Technology forum – laser – photonics

100% inline control during laser drilling of microvias

In the production of modern printed circuit boards with high conductor and component density, the connections between the layers are drilled using lasers. The microvias have diameters of less than 200 µm. The drilling process must be fast, cost-effective, flexible and, above all, precise, as the holes form the electrical contacts between the metal layers of the PCB after metallisation. Insulation material must therefore be completely removed during the drilling process in order to achieve good contacting, which determines the function and durability of the electronics. Today, the quality inspection of microvias is carried out downstream, sometimes using destructive methods such as cross-sectioning or electrical function testing – and often only on a random basis, which is not sufficient for safety-critical applications.

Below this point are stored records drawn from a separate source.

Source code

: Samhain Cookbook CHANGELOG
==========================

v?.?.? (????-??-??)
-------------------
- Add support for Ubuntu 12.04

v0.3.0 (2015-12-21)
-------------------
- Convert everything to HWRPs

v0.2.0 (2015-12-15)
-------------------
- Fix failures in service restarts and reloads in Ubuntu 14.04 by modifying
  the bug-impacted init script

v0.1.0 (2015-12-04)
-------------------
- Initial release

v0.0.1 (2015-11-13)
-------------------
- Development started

Inline testing and process control

In the ‘Hilam’ research project (highly dynamic inline control of laser drilling of microvias), researchers at the Fraunhofer Institute for Physical Measurement Techniques IPM are working with 3D-Micromac and Berlin-based Andus Elektronik to develop an optical process that can be used to check the quality of microvia drill holes using ultrashort pulse lasers (USP) during the process and automatically control the drilling process. USP lasers are increasingly being used for the structuring of printed circuit boards, as they can drill holes with very small diameters in challenging materials. However, USP lasers are not material-selective and therefore require control, as the thickness and homogeneity of the insulation layers fluctuate.

LIBS – spatially resolved drilling control in real time

According to the researchers, they use laser-induced breakdown spectroscopy (LIBS) to analyse and control the ablation process with pulse resolution – selectively and spatially resolved within a hole. The LIBS sensor is integrated into the system coaxially to the ablation laser and records the material-specific plasma emission that occurs during material ablation. The spectrum can be used to determine which material was ablated. If the plasma spectrum shows copper, this means that the insulation layer has been sufficiently ablated at the corresponding point. In this case, the control algorithm decides that the laser is aligned to the next position within the drill hole. This should enable one hundred per cent inline quality control.

Hilam project

The project is funded by the German Federal Ministry of Education and Research (BMBF) as part of the ‘Photonics for the digitally networked world – rapid optical control of dynamic processes’ funding programme. The project partners are 3D-Micromac (project coordination), Andus Elektronik and the Fraunhofer Institute for Physical Measurement Techniques IPM.